Aim of the exercise:
Reproduce all entries precisely, down to the last character.
>>>
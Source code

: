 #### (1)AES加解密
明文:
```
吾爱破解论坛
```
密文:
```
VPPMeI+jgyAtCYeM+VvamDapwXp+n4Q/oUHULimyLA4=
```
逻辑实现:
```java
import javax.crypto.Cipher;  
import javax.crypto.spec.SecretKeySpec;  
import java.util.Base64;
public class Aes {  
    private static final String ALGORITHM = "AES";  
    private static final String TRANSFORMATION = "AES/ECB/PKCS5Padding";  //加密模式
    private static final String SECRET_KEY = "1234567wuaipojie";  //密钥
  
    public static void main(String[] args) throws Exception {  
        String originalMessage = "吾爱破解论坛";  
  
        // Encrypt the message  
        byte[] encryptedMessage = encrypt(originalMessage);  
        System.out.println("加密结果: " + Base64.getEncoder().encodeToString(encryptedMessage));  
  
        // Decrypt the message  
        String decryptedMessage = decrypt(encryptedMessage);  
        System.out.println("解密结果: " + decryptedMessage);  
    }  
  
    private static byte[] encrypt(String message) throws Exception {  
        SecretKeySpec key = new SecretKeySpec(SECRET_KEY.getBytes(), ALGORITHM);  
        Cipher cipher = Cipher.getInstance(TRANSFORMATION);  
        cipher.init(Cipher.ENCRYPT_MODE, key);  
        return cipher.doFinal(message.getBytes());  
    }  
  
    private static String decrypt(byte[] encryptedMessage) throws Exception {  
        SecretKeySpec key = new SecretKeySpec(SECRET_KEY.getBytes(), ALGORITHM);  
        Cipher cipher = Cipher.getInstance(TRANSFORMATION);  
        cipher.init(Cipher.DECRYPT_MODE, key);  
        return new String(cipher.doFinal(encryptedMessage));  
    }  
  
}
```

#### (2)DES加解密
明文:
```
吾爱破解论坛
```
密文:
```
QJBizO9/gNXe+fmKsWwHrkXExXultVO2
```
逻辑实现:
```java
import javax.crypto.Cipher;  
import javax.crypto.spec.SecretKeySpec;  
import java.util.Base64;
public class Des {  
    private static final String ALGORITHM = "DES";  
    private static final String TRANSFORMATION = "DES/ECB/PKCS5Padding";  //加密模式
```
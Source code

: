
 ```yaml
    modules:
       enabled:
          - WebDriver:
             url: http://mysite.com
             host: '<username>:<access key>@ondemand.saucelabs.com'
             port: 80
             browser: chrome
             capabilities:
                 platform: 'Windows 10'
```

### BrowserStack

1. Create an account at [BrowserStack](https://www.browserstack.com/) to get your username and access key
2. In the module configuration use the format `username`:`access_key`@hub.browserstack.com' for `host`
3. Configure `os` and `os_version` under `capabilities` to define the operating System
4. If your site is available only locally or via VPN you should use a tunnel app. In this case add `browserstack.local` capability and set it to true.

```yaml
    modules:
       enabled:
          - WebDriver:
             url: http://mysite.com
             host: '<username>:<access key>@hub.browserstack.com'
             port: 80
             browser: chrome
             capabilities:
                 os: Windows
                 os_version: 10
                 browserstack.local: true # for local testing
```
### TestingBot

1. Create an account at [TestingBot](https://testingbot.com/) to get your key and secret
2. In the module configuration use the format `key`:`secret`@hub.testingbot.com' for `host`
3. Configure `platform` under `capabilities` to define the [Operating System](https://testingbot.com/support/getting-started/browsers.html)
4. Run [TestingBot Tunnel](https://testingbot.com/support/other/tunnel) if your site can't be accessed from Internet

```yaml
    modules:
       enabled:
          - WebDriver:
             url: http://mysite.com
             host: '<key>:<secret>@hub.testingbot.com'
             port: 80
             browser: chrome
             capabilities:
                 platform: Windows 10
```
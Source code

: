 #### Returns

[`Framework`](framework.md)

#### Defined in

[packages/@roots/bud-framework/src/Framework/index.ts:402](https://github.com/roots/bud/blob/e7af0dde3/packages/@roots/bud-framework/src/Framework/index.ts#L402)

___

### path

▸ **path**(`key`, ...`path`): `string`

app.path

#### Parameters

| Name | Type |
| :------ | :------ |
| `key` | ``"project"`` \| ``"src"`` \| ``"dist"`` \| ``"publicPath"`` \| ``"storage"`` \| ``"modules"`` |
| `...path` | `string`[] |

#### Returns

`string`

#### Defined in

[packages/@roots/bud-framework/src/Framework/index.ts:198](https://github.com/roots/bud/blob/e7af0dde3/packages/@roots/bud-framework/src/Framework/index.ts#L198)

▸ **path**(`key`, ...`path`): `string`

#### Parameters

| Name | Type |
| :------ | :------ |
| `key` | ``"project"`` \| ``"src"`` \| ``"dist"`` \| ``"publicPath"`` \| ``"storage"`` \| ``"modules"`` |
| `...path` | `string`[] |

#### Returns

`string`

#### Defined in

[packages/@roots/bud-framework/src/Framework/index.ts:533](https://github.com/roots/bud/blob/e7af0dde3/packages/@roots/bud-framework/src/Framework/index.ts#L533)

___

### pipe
<<<
Answer box:
Source code

: #### (1)AES加解密
明文:
```
吾爱破解论坛
```
密文:
```
VPPMeI+jgyAtCYeM+VvamDapwXp+n4Q/oUHULimyLA4=
```
逻辑实现:
```java
import javax.crypto.Cipher;  
import javax.crypto.spec.SecretKeySpec;  
import java.util.Base64;
public class Aes {  
    private static final String ALGORITHM = "AES";  
    private static final String TRANSFORMATION = "AES/ECB/PKCS5Padding";  //加密模式
    private static final String SECRET_KEY = "1234567wuaipojie";  //密钥
  
    public static void main(String[] args) throws Exception {  
        String originalMessage = "吾爱破解论坛";  
  
        // Encrypt the message  
        byte[] encryptedMessage = encrypt(originalMessage);  
        System.out.println("加密结果: " + Base64.getEncoder().encodeToString(encryptedMessage));  
  
        // Decrypt the message  
        String decryptedMessage = decrypt(encryptedMessage);  
        System.out.println("解密结果: " + decryptedMessage);  
    }  
  
    private static byte[] encrypt(String message) throws Exception {  
        SecretKeySpec key = new SecretKeySpec(SECRET_KEY.getBytes(), ALGORITHM);  
        Cipher cipher = Cipher.getInstance(TRANSFORMATION);  
        cipher.init(Cipher.ENCRYPT_MODE, key);  
        return cipher.doFinal(message.getBytes());  
    }  
  
    private static String decrypt(byte[] encryptedMessage) throws Exception {  
        SecretKeySpec key = new SecretKeySpec(SECRET_KEY.getBytes(), ALGORITHM);  
        Cipher cipher = Cipher.getInstance(TRANSFORMATION);  
        cipher.init(Cipher.DECRYPT_MODE, key);  
        return new String(cipher.doFinal(encryptedMessage));  
    }  
  
}
```

#### (2)DES加解密
明文:
```
吾爱破解论坛
```
密文:
```
QJBizO9/gNXe+fmKsWwHrkXExXultVO2
```
逻辑实现:
```java
import javax.crypto.Cipher;  
import javax.crypto.spec.SecretKeySpec;  
import java.util.Base64;
public class Des {  
    private static final String ALGORITHM = "DES";  
    private static final String TRANSFORMATION = "DES/ECB/PKCS5Padding";  //加密模式
```
Source code

:
 ```yaml
    modules:
       enabled:
          - WebDriver:
             url: http://mysite.com
             host: '<username>:<access key>@ondemand.saucelabs.com'
             port: 80
             browser: chrome
             capabilities:
                 platform: 'Windows 10'
```

### BrowserStack

1. Create an account at [BrowserStack](https://www.browserstack.com/) to get your username and access key
2. In the module configuration use the format `username`:`access_key`@hub.browserstack.com' for `host`
3. Configure `os` and `os_version` under `capabilities` to define the operating System
4. If your site is available only locally or via VPN you should use a tunnel app. In this case add `browserstack.local` capability and set it to true.

```yaml
    modules:
       enabled:
          - WebDriver:
             url: http://mysite.com
             host: '<username>:<access key>@hub.browserstack.com'
             port: 80
             browser: chrome
             capabilities:
                 os: Windows
                 os_version: 10
                 browserstack.local: true # for local testing
```
### TestingBot

1. Create an account at [TestingBot](https://testingbot.com/) to get your key and secret
2. In the module configuration use the format `key`:`secret`@hub.testingbot.com' for `host`
3. Configure `platform` under `capabilities` to define the [Operating System](https://testingbot.com/support/getting-started/browsers.html)
4. Run [TestingBot Tunnel](https://testingbot.com/support/other/tunnel) if your site can't be accessed from Internet

```yaml
    modules:
       enabled:
          - WebDriver:
             url: http://mysite.com
             host: '<key>:<secret>@hub.testingbot.com'
             port: 80
             browser: chrome
             capabilities:
                 platform: Windows 10
```
Source code

: #### Returns

[`Framework`](framework.md)

#### Defined in

[packages/@roots/bud-framework/src/Framework/index.ts:402](https://github.com/roots/bud/blob/e7af0dde3/packages/@roots/bud-framework/src/Framework/index.ts#L402)

___

### path

▸ **path**(`key`, ...`path`): `string`

app.path

#### Parameters

| Name | Type |
| :------ | :------ |
| `key` | ``"project"`` \| ``"src"`` \| ``"dist"`` \| ``"publicPath"`` \| ``"storage"`` \| ``"modules"`` |
| `...path` | `string`[] |

#### Returns

`string`

#### Defined in

[packages/@roots/bud-framework/src/Framework/index.ts:198](https://github.com/roots/bud/blob/e7af0dde3/packages/@roots/bud-framework/src/Framework/index.ts#L198)

▸ **path**(`key`, ...`path`): `string`

#### Parameters

| Name | Type |
| :------ | :------ |
| `key` | ``"project"`` \| ``"src"`` \| ``"dist"`` \| ``"publicPath"`` \| ``"storage"`` \| ``"modules"`` |
| `...path` | `string`[] |

#### Returns

`string`

#### Defined in

[packages/@roots/bud-framework/src/Framework/index.ts:533](https://github.com/roots/bud/blob/e7af0dde3/packages/@roots/bud-framework/src/Framework/index.ts#L533)

___

### pipe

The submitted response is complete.